| PROBLEM DESCRIPTION |
Lines in the listing below that contain the string "start" are to be found and copied.

| SOURCE DATA |
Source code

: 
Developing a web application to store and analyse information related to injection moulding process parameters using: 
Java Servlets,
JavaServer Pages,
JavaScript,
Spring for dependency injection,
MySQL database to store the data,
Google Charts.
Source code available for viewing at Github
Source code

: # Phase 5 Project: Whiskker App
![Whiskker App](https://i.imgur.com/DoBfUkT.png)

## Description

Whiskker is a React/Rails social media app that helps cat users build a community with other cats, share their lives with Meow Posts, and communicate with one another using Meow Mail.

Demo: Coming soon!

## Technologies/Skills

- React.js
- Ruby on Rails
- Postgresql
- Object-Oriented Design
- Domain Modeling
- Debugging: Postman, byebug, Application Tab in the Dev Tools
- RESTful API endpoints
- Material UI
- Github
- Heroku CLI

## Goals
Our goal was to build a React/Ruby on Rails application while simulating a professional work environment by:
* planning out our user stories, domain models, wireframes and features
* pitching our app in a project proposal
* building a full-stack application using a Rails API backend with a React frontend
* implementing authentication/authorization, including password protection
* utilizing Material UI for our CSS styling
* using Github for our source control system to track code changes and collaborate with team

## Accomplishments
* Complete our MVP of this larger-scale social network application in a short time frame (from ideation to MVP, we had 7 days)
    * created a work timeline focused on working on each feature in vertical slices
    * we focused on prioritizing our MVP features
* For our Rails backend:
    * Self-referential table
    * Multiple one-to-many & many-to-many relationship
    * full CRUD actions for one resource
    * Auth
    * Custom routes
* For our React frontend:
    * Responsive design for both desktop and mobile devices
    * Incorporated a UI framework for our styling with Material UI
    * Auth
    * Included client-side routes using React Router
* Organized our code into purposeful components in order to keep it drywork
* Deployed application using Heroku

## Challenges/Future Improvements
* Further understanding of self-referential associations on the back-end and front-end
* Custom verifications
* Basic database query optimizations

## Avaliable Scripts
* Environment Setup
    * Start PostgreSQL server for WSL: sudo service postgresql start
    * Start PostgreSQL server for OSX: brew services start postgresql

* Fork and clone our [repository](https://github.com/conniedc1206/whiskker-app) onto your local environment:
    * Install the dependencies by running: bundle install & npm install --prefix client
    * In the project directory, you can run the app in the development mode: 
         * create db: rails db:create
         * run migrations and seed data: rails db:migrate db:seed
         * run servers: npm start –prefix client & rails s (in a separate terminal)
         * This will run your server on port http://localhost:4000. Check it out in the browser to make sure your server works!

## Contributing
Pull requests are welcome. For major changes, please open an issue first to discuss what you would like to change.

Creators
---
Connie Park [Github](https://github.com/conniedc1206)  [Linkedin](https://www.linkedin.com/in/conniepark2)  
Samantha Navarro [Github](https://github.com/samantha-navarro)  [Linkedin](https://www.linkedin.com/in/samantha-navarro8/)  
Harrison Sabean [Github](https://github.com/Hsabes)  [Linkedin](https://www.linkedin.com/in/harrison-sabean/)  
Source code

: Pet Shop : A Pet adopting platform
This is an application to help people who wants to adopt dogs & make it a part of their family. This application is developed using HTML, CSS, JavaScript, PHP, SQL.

| RESULT OF THE EXERCISE |
    * Start PostgreSQL server for WSL: sudo service postgresql start
    * Start PostgreSQL server for OSX: brew services start postgresql
         * run servers: npm start –prefix client & rails s (in a separate terminal)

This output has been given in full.